As a former O/S (Operating System) bug hunter, it sounds rather familiar. No matter how disciplined you are in architecture, little issues have a way of forcing you to implement wider-ranging changes, and these build up like water behind a dam. This can become a nasty techno/political problem. Managers will play bluffing games, each hoping another team will take the bullet of making the project late. So, you have managers expressing increasingly fictitious optimism, until the breaking point - when suddenly torrents of issues will flood through, with lots of relief (and a bit of schadenfreude) all round.

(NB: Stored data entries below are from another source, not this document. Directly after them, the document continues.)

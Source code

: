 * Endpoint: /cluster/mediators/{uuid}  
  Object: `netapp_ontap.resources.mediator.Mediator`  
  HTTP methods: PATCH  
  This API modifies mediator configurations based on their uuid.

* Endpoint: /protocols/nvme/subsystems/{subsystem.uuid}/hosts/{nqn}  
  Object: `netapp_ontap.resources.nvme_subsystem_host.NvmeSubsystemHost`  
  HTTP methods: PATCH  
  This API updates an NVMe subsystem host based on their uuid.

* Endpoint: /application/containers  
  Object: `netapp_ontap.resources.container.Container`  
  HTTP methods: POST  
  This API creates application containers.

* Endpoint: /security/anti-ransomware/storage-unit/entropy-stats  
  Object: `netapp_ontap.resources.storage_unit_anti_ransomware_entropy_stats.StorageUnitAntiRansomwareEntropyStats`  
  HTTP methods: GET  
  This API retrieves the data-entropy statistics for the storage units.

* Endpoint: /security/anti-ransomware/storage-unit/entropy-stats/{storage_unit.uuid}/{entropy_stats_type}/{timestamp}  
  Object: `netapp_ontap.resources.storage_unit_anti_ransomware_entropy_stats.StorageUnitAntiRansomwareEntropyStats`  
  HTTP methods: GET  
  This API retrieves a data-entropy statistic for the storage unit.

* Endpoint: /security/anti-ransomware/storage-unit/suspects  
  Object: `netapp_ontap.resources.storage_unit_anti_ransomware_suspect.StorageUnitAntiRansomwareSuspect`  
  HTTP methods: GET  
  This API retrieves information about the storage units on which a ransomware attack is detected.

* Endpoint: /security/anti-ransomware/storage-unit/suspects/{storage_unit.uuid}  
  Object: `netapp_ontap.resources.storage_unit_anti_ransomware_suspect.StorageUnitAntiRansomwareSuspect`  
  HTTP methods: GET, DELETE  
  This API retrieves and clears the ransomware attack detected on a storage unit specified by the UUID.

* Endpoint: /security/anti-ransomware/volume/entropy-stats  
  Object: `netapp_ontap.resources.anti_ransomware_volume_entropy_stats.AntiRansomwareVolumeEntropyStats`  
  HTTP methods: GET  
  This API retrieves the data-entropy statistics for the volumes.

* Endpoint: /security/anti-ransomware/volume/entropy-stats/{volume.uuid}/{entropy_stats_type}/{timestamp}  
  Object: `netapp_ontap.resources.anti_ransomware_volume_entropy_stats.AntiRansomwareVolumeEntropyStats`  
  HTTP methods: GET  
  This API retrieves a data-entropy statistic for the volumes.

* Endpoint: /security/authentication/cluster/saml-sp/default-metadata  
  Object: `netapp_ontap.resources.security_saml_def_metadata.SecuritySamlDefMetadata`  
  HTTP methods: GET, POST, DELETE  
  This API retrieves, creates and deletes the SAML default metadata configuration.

Then you can "fix" the project, merely by firing managers at random and allowing them to become blame sinks. It would be too cynical of me to say that the management changes we've seen reported here are the result (El Reg's take on this is here). Way too cynical - I can't be right can I?
It's hard to gauge progress in a huge project like an O/S, so management focuses on a range of statistics and capability milestones. OS/2 reached the point several times where we found bugs faster than they could be fixed. One set were caused by the compiler and processor having different ideas about valid opcodes. Thus, bugs could depend upon the revision level of the CPU, and no code review could help you. Management responded to this more than once by simply banning the finding of bugs, in a denial of bad news that would shame a Soviet spin doctor; you had to be a third level manager to "approve" a bug at one point.

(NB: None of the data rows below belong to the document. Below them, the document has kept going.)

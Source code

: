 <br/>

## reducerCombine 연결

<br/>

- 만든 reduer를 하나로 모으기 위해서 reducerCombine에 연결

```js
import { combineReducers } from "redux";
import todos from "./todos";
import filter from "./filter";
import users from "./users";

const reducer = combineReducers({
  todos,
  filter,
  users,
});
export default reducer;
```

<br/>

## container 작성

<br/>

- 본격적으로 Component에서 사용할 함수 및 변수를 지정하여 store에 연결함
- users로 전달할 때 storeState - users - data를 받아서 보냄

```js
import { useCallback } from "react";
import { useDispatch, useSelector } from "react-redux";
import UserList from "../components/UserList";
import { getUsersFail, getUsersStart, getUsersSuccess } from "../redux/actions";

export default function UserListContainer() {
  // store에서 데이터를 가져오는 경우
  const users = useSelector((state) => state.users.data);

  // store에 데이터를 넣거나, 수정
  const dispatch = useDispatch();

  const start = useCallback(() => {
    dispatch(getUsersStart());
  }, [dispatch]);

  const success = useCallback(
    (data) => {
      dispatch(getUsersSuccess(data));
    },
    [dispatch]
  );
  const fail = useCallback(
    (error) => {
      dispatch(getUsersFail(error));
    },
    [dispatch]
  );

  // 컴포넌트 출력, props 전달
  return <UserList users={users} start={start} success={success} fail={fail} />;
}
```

Bug hunters are seen as the bad guys by individual managers, whatever the top level says (some managers think that the testing process itself actually "makes" bugs, which wouldn't be there if you didn't test - Ed]. They bring bad news. In all organisations the bringers of good news prosper over the bringers of bad. At IBM, however, us bug hunters were generally seen as valuable by the organisation as a whole, not least because we annoyed Microsoft; and, yes, blame management became a big issue, complete with its negative productivity. Microsoft has lots of smart people; "evangelists" who ride out to inspire us all with the wisdom of Microsoft ways. Ever heard of its testers? Reckon they're the best paid people in Redmond?
A tester should have a superset of the skills used by developers; but at too many firms testing is a sin bin, and paid accordingly; and it's hard to see that not being the cause of many disasters on the scale of Vista. At IBM, some of us had a simplistic model. Each line of new/fixed code put into the system has some probability of breaking it in a new way, and this probability grows with the size of code already written. So, for a given quality and size of programming team, there is a maximum size of system. Beyond that, any attempt at change is as likely to break something else as to fix a problem. This steady state is permanent and fatal; have the Vista teams hit it?
Yes, I do mean "teams" plural. The failure of OS/2 commercially was partly down to the decision to do version 1.3, and thus stop 2.0 in its tracks. 1.3 was a result of listening to customers, and was a lighter, faster, crap version, of 1.2, whereas 2.0 had loads of cool features like being 32 bit and having the ability to run Windows apps. There are competing teams within any large project – and when one version hits the sweet spot of desirability and plausibility for delivery, do you think that makes them friends?
Individual Microsoft programming units are often larger than several whole companies, and so (it seems to me) "us" may be our bit of Microsoft, and "them" another part of Microsoft; not the official Linux enemy. Also, techies are known for their bitchiness (I have no doubt that this article will prod people to point out some of my screw-ups over the last 20 years) and often bug reports and fix requests are seen as coming from malicious incompetents, not colleagues. We referred to the IBM team rewriting MS compilers as "children playing with matches" and refused point-blank to use their output; and they doubtless had equally unkind things to say about us. "Arrogant prima donnas" is probably all I can use here, without getting Reg Developer added to the banned site list.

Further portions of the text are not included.